Devo scrivere assolutamente, prima che dalla mia bocca o dalle mie mani esca fuori qualcosa di insensato. Devo proteggermi da eventuali vendette, ripicche e atteggiamenti controproducenti.
Quanto può influenzare un uomo un generico saggio breve, ordinato da una generica professoressa per un generico giorno? Generalmente poco, molto poco.
Cosa succede tuttavia se al posto di un generico argomento prendiamo in considerazione l'amicizia? Ancora niente, direte voi. Un normalissimo saggio breve su un normalissimo rapporto umano.
No, non è così, almeno non nel mio caso.
Mi ritrovo ancora confuso e disperso, libero di vagare nei miei pensieri alla ricerca di una soluzione netta e definita di cui non conosco l'ubicazione. Ho perso il TomTom mentale, perciò mi ritrovo a un bivio sconosciuto, per proseguire su vie ancora più tetre e ignote.
Chi è un amico? Non lo so, in linea di massima direi qualcuno con cui condividi. Nella vita reale lo so, non è così: ci sono gli amici che se incontri per strada non li saluti, gli amici per modo di dire. Poi ci sono gli amici che vedi una volta all'anno di cui facilmente ti scordi il nome; ci sono gli amici veri, quelli indimenticabili, e quelli che credevi tali fino al giorno prima. Quelli che non scorderai mai, quelli che forse avresti fatto meglio a farlo.

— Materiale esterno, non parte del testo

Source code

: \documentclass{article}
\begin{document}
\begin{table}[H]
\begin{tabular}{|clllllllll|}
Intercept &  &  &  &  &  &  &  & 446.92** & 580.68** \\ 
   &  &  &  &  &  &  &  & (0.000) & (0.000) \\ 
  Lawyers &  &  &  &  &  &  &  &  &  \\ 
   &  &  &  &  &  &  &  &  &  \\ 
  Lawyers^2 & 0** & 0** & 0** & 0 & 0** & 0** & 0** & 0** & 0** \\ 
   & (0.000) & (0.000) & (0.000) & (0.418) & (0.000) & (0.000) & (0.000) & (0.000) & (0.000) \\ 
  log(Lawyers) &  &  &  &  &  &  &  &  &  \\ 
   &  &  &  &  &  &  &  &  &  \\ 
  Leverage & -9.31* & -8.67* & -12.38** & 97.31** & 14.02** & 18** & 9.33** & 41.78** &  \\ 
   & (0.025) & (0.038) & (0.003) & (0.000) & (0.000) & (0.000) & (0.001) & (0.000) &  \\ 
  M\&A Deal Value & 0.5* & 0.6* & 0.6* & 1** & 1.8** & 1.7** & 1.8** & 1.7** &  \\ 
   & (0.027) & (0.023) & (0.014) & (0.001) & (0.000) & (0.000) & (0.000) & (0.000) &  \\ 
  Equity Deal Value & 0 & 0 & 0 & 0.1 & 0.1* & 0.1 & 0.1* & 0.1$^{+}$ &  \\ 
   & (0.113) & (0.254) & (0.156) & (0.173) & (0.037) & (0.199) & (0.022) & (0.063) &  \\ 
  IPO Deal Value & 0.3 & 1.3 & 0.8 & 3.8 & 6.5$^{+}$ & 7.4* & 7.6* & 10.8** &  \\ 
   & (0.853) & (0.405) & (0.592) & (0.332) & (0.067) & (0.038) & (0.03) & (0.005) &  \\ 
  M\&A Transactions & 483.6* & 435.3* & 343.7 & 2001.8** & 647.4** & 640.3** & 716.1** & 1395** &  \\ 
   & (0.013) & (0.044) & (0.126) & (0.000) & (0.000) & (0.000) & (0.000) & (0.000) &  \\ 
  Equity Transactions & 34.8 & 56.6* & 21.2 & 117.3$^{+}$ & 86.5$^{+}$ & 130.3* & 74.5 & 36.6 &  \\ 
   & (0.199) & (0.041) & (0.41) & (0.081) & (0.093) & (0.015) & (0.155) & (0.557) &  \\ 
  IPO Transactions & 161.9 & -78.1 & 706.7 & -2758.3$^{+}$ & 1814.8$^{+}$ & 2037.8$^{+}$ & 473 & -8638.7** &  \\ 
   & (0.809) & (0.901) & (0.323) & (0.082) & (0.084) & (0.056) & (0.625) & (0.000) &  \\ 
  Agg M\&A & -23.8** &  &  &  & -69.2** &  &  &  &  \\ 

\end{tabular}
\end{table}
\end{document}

Reduce da una giornata non troppo stressante, mi dedico con più tranquillità all'argomento. Come un topo alla ricerca del formaggio, voglio anche io rosicchiare una parte di verità; e se non ne esiste nemmeno una assoluta, valida per tutti noi, che almeno io possa trovare quella risposta alla domanda.
Ma mi rendo conto di avvicinarmi quasi come asintoto a una definizione del problema, sempre più vicino ma impalpabile, accanto alla domanda ma pur sempre perso nel mio labirinto della mente.

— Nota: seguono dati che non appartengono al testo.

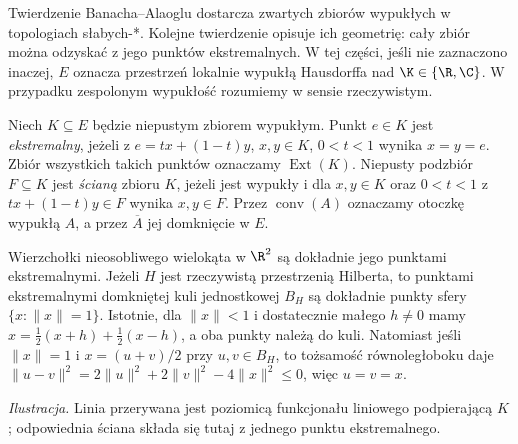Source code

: Twierdzenie Banacha--Alaoglu dostarcza zwartych zbiorów wypukłych
w topologiach słabych-*. Kolejne twierdzenie opisuje ich geometrię:
cały zbiór można odzyskać z jego punktów ekstremalnych. W tej
części, jeśli nie zaznaczono inaczej, $E$ oznacza przestrzeń
lokalnie wypukłą Hausdorffa nad $\K\in\{\R,\C\}$. W przypadku
zespolonym wypukłość rozumiemy w sensie rzeczywistym.

\begin{definicja}
\label{def:extreme-face9}
Niech $K\subseteq E$ będzie niepustym zbiorem wypukłym.
Punkt $e\in K$ jest \emph{ekstremalny}, jeżeli z
$e=tx+(1-t)y$, $x,y\in K$, $0<t<1$ wynika $x=y=e$.
Zbiór wszystkich takich punktów oznaczamy $\operatorname{Ext}(K)$.
Niepusty podzbiór $F\subseteq K$ jest \emph{ścianą} zbioru $K$,
jeżeli jest wypukły i dla $x,y\in K$ oraz $0<t<1$ z
$tx+(1-t)y\in F$ wynika $x,y\in F$.
Przez $\operatorname{conv}(A)$ oznaczamy otoczkę wypukłą $A$,
a przez $\overline A$ jej domknięcie w $E$.
\end{definicja}

\begin{przyklad}
Wierzchołki nieosobliwego wielokąta w $\R^2$ są dokładnie jego
punktami ekstremalnymi. Jeżeli $H$ jest rzeczywistą przestrzenią
Hilberta, to punktami ekstremalnymi domkniętej kuli jednostkowej
$B_H$ są dokładnie punkty sfery $\{x:\|x\|=1\}$.
Istotnie, dla $\|x\|<1$ i dostatecznie małego $h\ne0$
mamy $x=\tfrac12(x+h)+\tfrac12(x-h)$, a oba punkty należą do kuli.
Natomiast jeśli $\|x\|=1$ i $x=(u+v)/2$ przy $u,v\in B_H$,
to tożsamość równoległoboku daje
$\|u-v\|^2=2\|u\|^2+2\|v\|^2-4\|x\|^2\le0$, więc $u=v=x$.
\end{przyklad}

\begin{center}
\end{center}
\noindent
\emph{Ilustracja.} Linia przerywana jest poziomicą funkcjonału
liniowego podpierającą $K$; odpowiednia ściana składa się tutaj
z jednego punktu ekstremalnego.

Avere un amico non basta. Si è squarciati dall'interno dalle sfumature che questa esperienza può assumere, dalla variabilità umana che è così vasta e ampia da non permettere mai a due sentimenti di riscontrarsi ugualmente; eppure siamo soliti raggruppare emozioni così differenti, unirle in "parole" da glossario che le squadrino, le costringano in un contenitore mentre strabordano e straripano dagli argini, dai limiti che Noi imponiamo ad esse.
Filosofia, letteratura, matematica, così come tutte le arti e le scienze da sempre sono state influenzate dal pensiero Aristotelico del bianco e del nero, dell'impossibilità del coesistere; così non esiste il grigio, ma solo gli estremi, così non c'è una via di mezzo, ma solo due strade che sono così distanti fra loro.

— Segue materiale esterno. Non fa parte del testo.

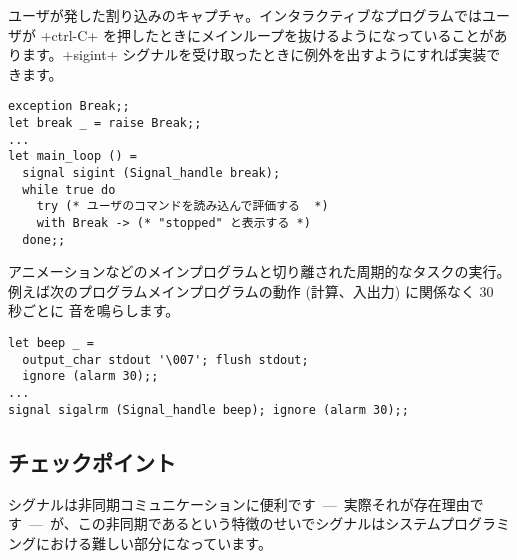 \begin{example}
ユーザが発した割り込みのキャプチャ。インタラクティブなプログラムではユーザが \ml+ctrl-C+ を押したときにメインループを抜けるようになっていることがあります。\ml+sigint+ シグナルを受け取ったときに例外を出すようにすれば実装できます。
%
\begin{lstlisting}
exception Break;;
let break _ = raise Break;;
...
let main_loop () =
  signal sigint (Signal_handle break);
  while true do
    try (* ユーザのコマンドを読み込んで評価する  *)
    with Break -> (* "stopped" と表示する *)
  done;;
\end{lstlisting}
\end{example}

\begin{example}
\label{ex/beep}
アニメーションなどのメインプログラムと切り離された周期的なタスクの実行。例えば次のプログラムメインプログラムの動作 (計算、入出力) に関係なく 30 秒ごとに  音を鳴らします。

\begin{lstlisting}
let beep _ =
  output_char stdout '\007'; flush stdout;
  ignore (alarm 30);;
...
signal sigalrm (Signal_handle beep); ignore (alarm 30);;
\end{lstlisting}
\end{example}

\subsection*{チェックポイント}

シグナルは非同期コミュニケーションに便利です~---~実際それが存在理由です~---~が、この非同期であるという特徴のせいでシグナルはシステムプログラミングにおける難しい部分になっています。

La storia tuttavia ha dato ragione al grigio. Chi è stato a un estremo della società, della vita, del pensiero e dell'azione è sempre stato confinato e poi sconfitto. Essere equi dovrebbe essere il fine principale della nostra vita.

Perciò arrivo a domandarmi perché abbiamo un lessico così limitato per esprimere concetti così vasti e numerosi. Tre parole per infiniti sentimenti. Amore, Amicizia e Odio. No, non è così. Non è ne bianco ne nero, almeno non sempre.
Col coraggio e la responsabilità delle nostre azioni dobbiamo affrontare questa realtà, questi confini così netti che in natura non esistono. Il "Generico" è un nemico da sconfiggere, perché solo nella particolarità risiede il nostro reale pensiero e la nostra vera esperienza.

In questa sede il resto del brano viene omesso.